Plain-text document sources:
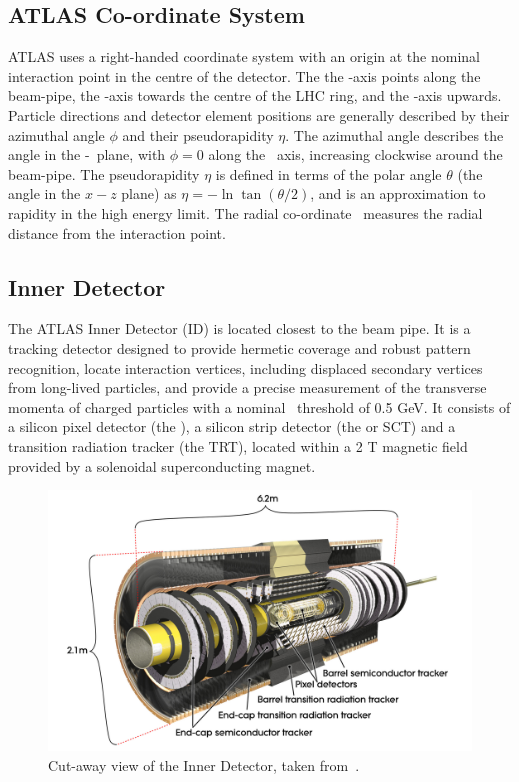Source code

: \subsection{ATLAS Co-ordinate System}
ATLAS uses a right-handed coordinate system with an origin at the nominal
interaction point in the centre of the detector. The 
the \z-axis points along the beam-pipe, the \x-axis towards the 
centre of the LHC ring, and the \y-axis upwards. Particle directions and
detector element positions are generally described by their azimuthal angle
$\phi$ and their pseudorapidity $\eta$. The azimuthal angle describes the angle
in the \x-\y\ plane, with $\phi=0$ along the \x\ axis, increasing clockwise
around the beam-pipe.
The pseudorapidity $\eta$ is defined in terms of the polar angle $\theta$ (the
angle in the $x-z$ plane) as $\eta = - \ln\tan(\theta/2)$, and is an
approximation to rapidity in the high energy limit.
The radial co-ordinate \R\ measures the radial distance from the interaction
point. 

\subsection{Inner Detector}

The ATLAS Inner Detector (ID) is located closest to the beam pipe. It is a tracking
detector designed to provide hermetic coverage and robust pattern recognition, locate
interaction vertices, including displaced secondary vertices from long-lived
particles, and provide a precise measurement of the transverse momenta of charged
particles with a nominal \pt\ threshold of 0.5 GeV. It consists
of a silicon pixel detector (the ), a silicon strip
detector (the  or SCT) and a transition radiation tracker (the TRT), located within a
2 T magnetic field provided by a solenoidal superconducting magnet.

\begin{figure}[h]
\centering
\includegraphics[width=\textwidth]{ID_newTRT_d3}
\caption[Cut-away view of the Inner Detector.]{Cut-away view of the Inner Detector, taken from~\cite{Aad:1125884}.}
\label{fig:id-1}
\end{figure}

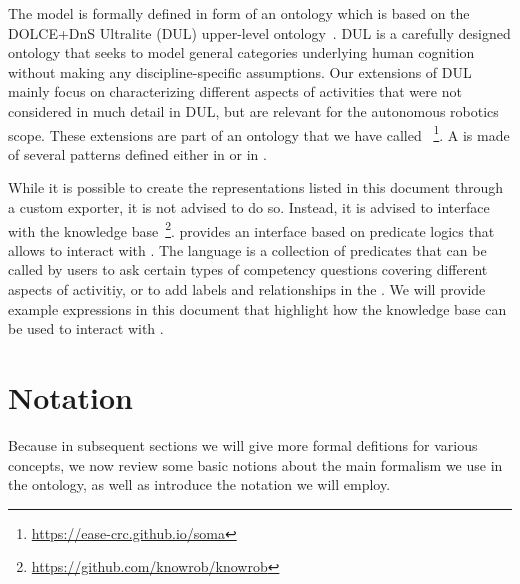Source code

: The \neem model is formally defined in form of an \owl ontology which is based on the DOLCE+DnS Ultralite (DUL) upper-level ontology~\cite{DOLCE2003}.
DUL is a carefully designed ontology that seeks to model general categories underlying human cognition without making any discipline-specific assumptions.
Our extensions of DUL mainly focus on characterizing different aspects of activities that were not considered in much detail in DUL, but are relevant for the autonomous robotics scope.
These extensions are part of an ontology that we have called
\soma~\footnote{\url{https://ease-crc.github.io/soma}}.
A \neem is made of several patterns defined either in \dul or in \soma.

While it is possible to create the representations listed in this document through a custom exporter, it is not advised to do so.
Instead, it is advised to interface with the
\knowrob knowledge base~\footnote{\url{https://github.com/knowrob/knowrob}}.
\knowrob provides an interface based on predicate logics that allows to interact with \neems.
The language is a collection of predicates that can be called by users to ask certain types of competency questions covering different aspects of activitiy, or to add labels and relationships in the \neemnar.
We will provide example expressions in this document that highlight how the knowledge base can be used to interact with \neems.

\lipsum[4]

\section{Notation} %
\label{sec:notation}

Because in subsequent sections we will give more formal defitions for various concepts, we now review some basic notions about the main formalism we use in the ontology, as well as introduce the notation we will employ.

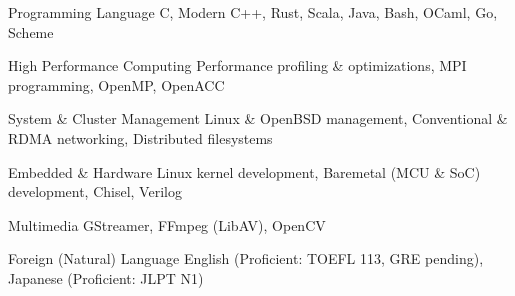 

\begin{cvskills}

  \cvskill
    {Programming Language} %
    {C, Modern C++, Rust, Scala, Java, Bash, OCaml, Go, Scheme} %

  \cvskill
    {High Performance Computing} %
    {Performance profiling \& optimizations, MPI programming, OpenMP, OpenACC} %

  \cvskill
    {System \& Cluster Management} %
    {Linux \& OpenBSD management, Conventional \& RDMA networking, Distributed filesystems} %

  \cvskill
    {Embedded \& Hardware}
    {Linux kernel development, Baremetal (MCU \& SoC) development, Chisel, Verilog}

  \cvskill
    {Multimedia}
    {GStreamer, FFmpeg (LibAV), OpenCV}

  \cvskill
    {Foreign (Natural) Language} %
    {English (Proficient: TOEFL 113, GRE pending), Japanese (Proficient: JLPT N1)} %

\end{cvskills}
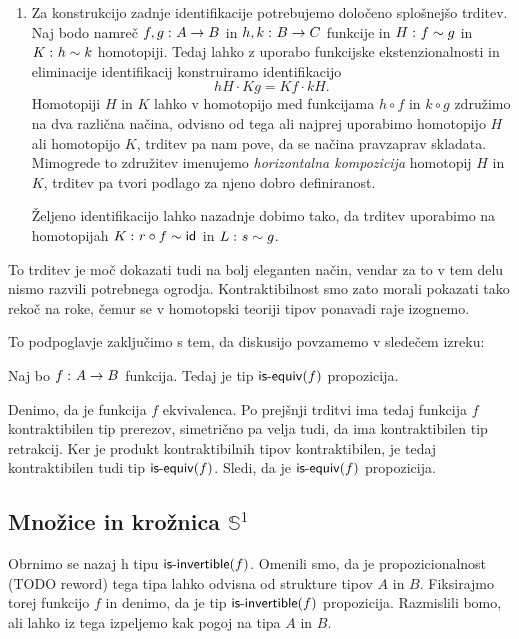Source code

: \begin{dokaz}
\begin{enumerate}
  \item Za konstrukcijo zadnje identifikacije potrebujemo določeno splošnejšo trditev. Naj bodo namreč \(f, g \,\colon A \to B\) in \(h, k \,\colon B \to C\) funkcije in
    \(H \,\colon f \sim g\) in \(K \,\colon h \sim k\) homotopiji. Tedaj lahko z uporabo funkcijske ekstenzionalnosti in eliminacije identifikacij konstruiramo identifikacijo
    \[hH \cdot Kg = Kf \cdot kH.\]
    Homotopiji \(H\) in \(K\) lahko v homotopijo med funkcijama \(h \circ f\) in \(k \circ g\) združimo na dva različna načina, odvisno od tega ali najprej uporabimo homotopijo \(H\) ali homotopijo \(K\), trditev pa nam pove, da se načina pravzaprav skladata. Mimogrede to združitev imenujemo \emph{horizontalna kompozicija} homotopij \(H\) in \(K\), trditev pa tvori podlago za njeno dobro definiranost.

Željeno identifikacijo lahko nazadnje dobimo tako, da trditev uporabimo na homotopijah \(K \,\colon r \circ f \sim \textnormal{\textsf{id}}_{}\) in \(L \,\colon s \sim g\).
\end{enumerate}
\end{dokaz}

To trditev je moč dokazati tudi na bolj eleganten način, vendar za to v tem delu nismo razvili potrebnega ogrodja. Kontraktibilnost smo zato morali pokazati tako rekoč na roke, čemur se v homotopski teoriji tipov ponavadi raje izognemo.

To podpoglavje zaključimo s tem, da diskusijo povzamemo v sledečem izreku:

\begin{izrek}
  \label{is-equiv-prop}
  Naj bo \(f \,\colon A \to B\) funkcija. Tedaj je tip \(\textnormal{\textsf{is-equiv}}(f)\) propozicija.
\end{izrek}

\begin{dokaz}
  Denimo, da je funkcija \(f\) ekvivalenca. Po prejšnji trditvi ima tedaj funkcija \(f\) kontraktibilen tip prerezov, simetrično pa velja tudi, da ima kontraktibilen tip retrakcij. Ker je produkt kontraktibilnih tipov kontraktibilen, je tedaj kontraktibilen tudi tip \(\textnormal{\textsf{is-equiv}}(f)\). Sledi, da je \(\textnormal{\textsf{is-equiv}}(f)\) propozicija.
\end{dokaz}

\subsection{Množice in krožnica \(\mathbb{S}^{1}\)}

Obrnimo se nazaj h tipu \(\textnormal{\textsf{is-invertible}}(f)\). Omenili smo, da je propozicionalnost (TODO reword) tega tipa lahko odvisna od strukture tipov \(A\) in \(B\). Fiksirajmo torej funkcijo \(f\) in denimo, da je tip \(\textnormal{\textsf{is-invertible}}(f)\) propozicija. Razmislili bomo, ali lahko iz tega izpeljemo kak pogoj na tipa \(A\) in \(B\).

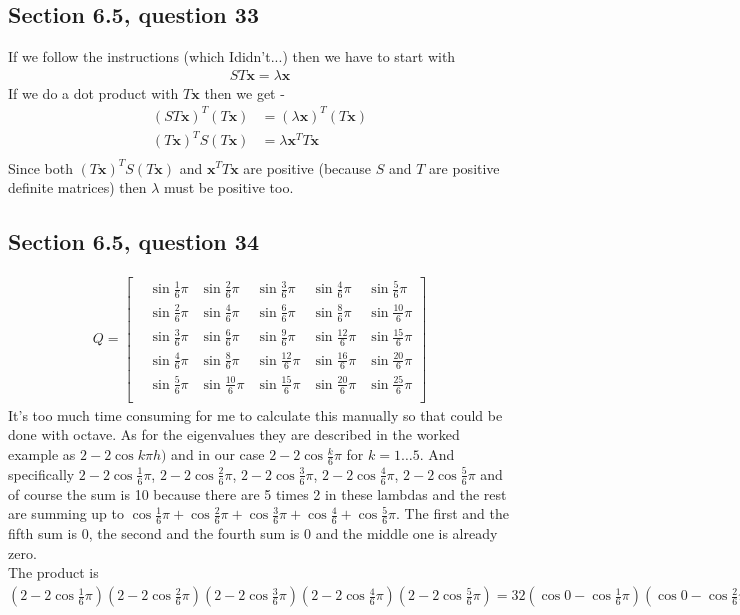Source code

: \documentclass[a4paper,11pt]{article}
\newcommand{\mybf}[1]{\boldsymbol{#1}}
\newcommand{\?}{\stackrel{?}{=}}
\begin{document}
\subsection*{Section 6.5, question 33}
If we follow the instructions (which Ididn't...) then we have to start with
\begin{align*}
ST\mybf{x}=\lambda\mybf{x}
\end{align*}
If we do a dot product with $T\mybf{x}$ then we get - 
\begin{align*}
(ST\mybf{x})^T(T\mybf{x})&= (\lambda\mybf{x})^T(T\mybf{x}) \\
(T\mybf{x})^T{S}(T\mybf{x})&= \lambda\mybf{x}^T{T\mybf{x}} \\
\end{align*}
Since both $(T\mybf{x})^T{S}(T\mybf{x})$ and $\mybf{x}^T{T\mybf{x}}$ are positive (because $S$ and $T$ are positive definite matrices) then $\lambda$ must be positive too.
\subsection*{Section 6.5, question 34}
\begin{align*}
Q =
\begin{bmatrix}
&\sin \frac{1}{6}\pi &\sin \frac{2}{6}\pi &\sin \frac{3}{6}\pi &\sin \frac{4}{6}\pi &\sin \frac{5}{6}\pi\\
&\sin \frac{2}{6}\pi &\sin \frac{4}{6}\pi &\sin \frac{6}{6}\pi &\sin \frac{8}{6}\pi &\sin \frac{10}{6}\pi\\
&\sin \frac{3}{6}\pi &\sin \frac{6}{6}\pi &\sin \frac{9}{6}\pi &\sin \frac{12}{6}\pi &\sin \frac{15}{6}\pi\\
&\sin \frac{4}{6}\pi &\sin \frac{8}{6}\pi &\sin \frac{12}{6}\pi &\sin \frac{16}{6}\pi &\sin \frac{20}{6}\pi\\
&\sin \frac{5}{6}\pi &\sin \frac{10}{6}\pi &\sin \frac{15}{6}\pi &\sin \frac{20}{6}\pi &\sin \frac{25}{6}\pi\\
\end{bmatrix}
\end{align*}
It's too much time consuming for me to calculate this manually so that could be done with octave.
As for the eigenvalues they are described in the worked example as $2-2 \cos k{\pi}h)$ and in our case $2-2 \cos \frac{k}{6}{\pi}$ for $k=1\dots5$. And specifically $2-2\cos \frac{1}{6}\pi$, $2-2\cos \frac{2}{6}\pi$,  $2-2\cos \frac{3}{6}\pi$, $2-2\cos \frac{4}{6}\pi$, $2-2\cos \frac{5}{6}\pi$ and of course the sum is 10 because there are 5 times 2 in these lambdas and the rest are summing up to $\cos \frac{1}{6}\pi + \cos \frac{2}{6}\pi + \cos \frac{3}{6}\pi + \cos \frac{4}{6} + \cos \frac{5}{6}\pi$. The first and the fifth sum is 0, the second and the fourth sum is 0 and the middle one is already zero.\\
The product is $(2-2\cos \frac{1}{6}\pi)(2-2\cos \frac{2}{6}\pi)(2-2\cos \frac{3}{6}\pi)(2-2\cos \frac{4}{6}\pi)(2-2\cos \frac{5}{6}\pi) = 32(\cos 0 -\cos \frac{1}{6}\pi)(\cos 0-\cos \frac{2}{6}\pi)(\cos 0-\cos \frac{3}{6}\pi)(\cos 0-\cos \frac{4}{6}\pi)(\cos 0-\cos \frac{5}{6}\pi) = 32(2\sin^2 \frac{1}{12}\pi)(2\sin^2 \frac{2}{12}\pi)(2\sin^2 \frac{3}{12}\pi)(2\sin^2\frac{4}{12}\pi)(2\sin^2\frac{5}{12}\pi)=1024*(\sin\frac{1}{12}\pi\sin\frac{2}{12}\pi\sin\frac{3}{12}\pi\sin\frac{4}{12}\pi\sin\frac{5}{12}\pi)^2=6$
\end{document}
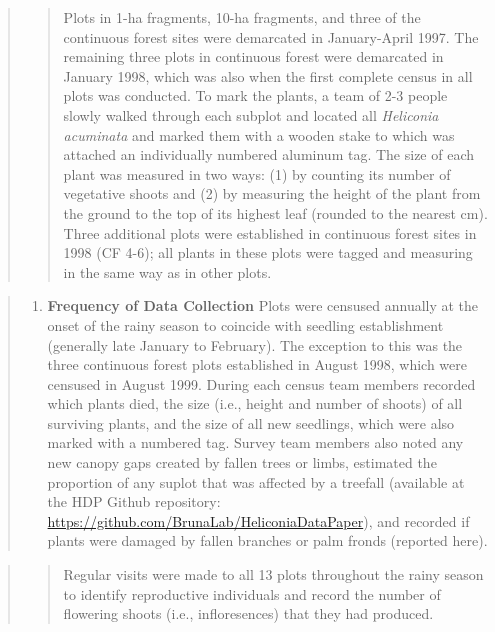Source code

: \documentclass[
  12pt,
  man, donotrepeattitle]{apa6}
\providecommand{\tightlist}{%
  \setlength{\itemsep}{0pt}\setlength{\parskip}{0pt}}
\begin{document}
\begin{quote}
\begin{quote}
Plots in 1-ha fragments, 10-ha fragments, and three of the continuous forest sites were demarcated in January-April 1997. The remaining three plots in continuous forest were demarcated in January 1998, which was also when the first complete census in all plots was conducted. To mark the plants, a team of 2-3 people slowly walked through each subplot and located all \emph{Heliconia acuminata} and marked them with a wooden stake to which was attached an individually numbered aluminum tag. The size of each plant was measured in two ways: (1) by counting its number of vegetative shoots and (2) by measuring the height of the plant from the ground to the top of its highest leaf (rounded to the nearest cm). Three additional plots were established in continuous forest sites in 1998 (CF 4-6); all plants in these plots were tagged and measuring in the same way as in other plots.
\end{quote}
\end{quote}

\begin{quote}
\begin{enumerate}
\def\labelenumi{\alph{enumi}.}
\setcounter{enumi}{3}
\tightlist
\item
  \textbf{Frequency of Data Collection} Plots were censused annually at the onset of the rainy season to coincide with seedling establishment (generally late January to February). The exception to this was the three continuous forest plots established in August 1998, which were censused in August 1999. During each census team members recorded which plants died, the size (i.e., height and number of shoots) of all surviving plants, and the size of all new seedlings, which were also marked with a numbered tag. Survey team members also noted any new canopy gaps created by fallen trees or limbs, estimated the proportion of any suplot that was affected by a treefall (available at the HDP Github repository: \url{https://github.com/BrunaLab/HeliconiaDataPaper}), and recorded if plants were damaged by fallen branches or palm fronds (reported here).
\end{enumerate}
\end{quote}

\begin{quote}
\begin{quote}
Regular visits were made to all 13 plots throughout the rainy season to identify reproductive individuals and record the number of flowering shoots (i.e., infloresences) that they had produced.
\end{quote}
\end{quote}
\end{document}
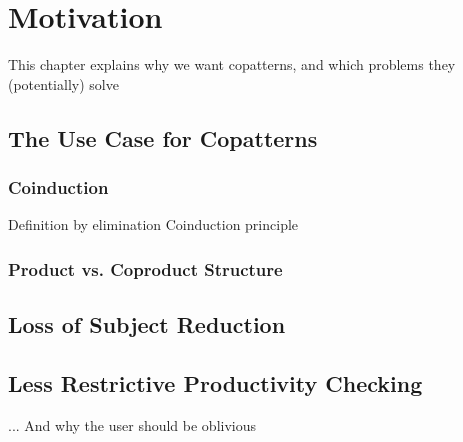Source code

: \chapter{Motivation}
This chapter explains why we want copatterns, and which problems they (potentially) solve

\section{The Use Case for Copatterns}
\label{sec:motivation_copatterns}
\subsection{Coinduction}
Definition by elimination
Coinduction principle

\subsection{Product vs. Coproduct Structure}

\section{Loss of Subject Reduction}

\section{Less Restrictive Productivity Checking}
... And why the user should be oblivious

What you are asked to do:
Nothing should appear in the answer except the lines from the first line of the data through the line holding "Our extensions of", exactly as written, with pictures left out.

Task answer:
Source code

: \subsection{ATLAS Co-ordinate System}
ATLAS uses a right-handed coordinate system with an origin at the nominal
interaction point in the centre of the detector. The 
the \z-axis points along the beam-pipe, the \x-axis towards the 
centre of the LHC ring, and the \y-axis upwards. Particle directions and
detector element positions are generally described by their azimuthal angle
$\phi$ and their pseudorapidity $\eta$. The azimuthal angle describes the angle
in the \x-\y\ plane, with $\phi=0$ along the \x\ axis, increasing clockwise
around the beam-pipe.
The pseudorapidity $\eta$ is defined in terms of the polar angle $\theta$ (the
angle in the $x-z$ plane) as $\eta = - \ln\tan(\theta/2)$, and is an
approximation to rapidity in the high energy limit.
The radial co-ordinate \R\ measures the radial distance from the interaction
point. 

\subsection{Inner Detector}

The ATLAS Inner Detector (ID) is located closest to the beam pipe. It is a tracking
detector designed to provide hermetic coverage and robust pattern recognition, locate
interaction vertices, including displaced secondary vertices from long-lived
particles, and provide a precise measurement of the transverse momenta of charged
particles with a nominal \pt\ threshold of 0.5 GeV. It consists
of a silicon pixel detector (the ), a silicon strip
detector (the  or SCT) and a transition radiation tracker (the TRT), located within a
2 T magnetic field provided by a solenoidal superconducting magnet.

\begin{figure}[h]
\centering
\includegraphics[width=\textwidth]{ID_newTRT_d3}
\caption[Cut-away view of the Inner Detector.]{Cut-away view of the Inner Detector, taken from~\cite{Aad:1125884}.}
\label{fig:id-1}
\end{figure}

Source code

: The \neem model is formally defined in form of an \owl ontology which is based on the DOLCE+DnS Ultralite (DUL) upper-level ontology~\cite{DOLCE2003}.
DUL is a carefully designed ontology that seeks to model general categories underlying human cognition without making any discipline-specific assumptions.
Our extensions of DUL mainly focus on characterizing different aspects of activities that were not considered in much detail in DUL, but are relevant for the autonomous robotics scope.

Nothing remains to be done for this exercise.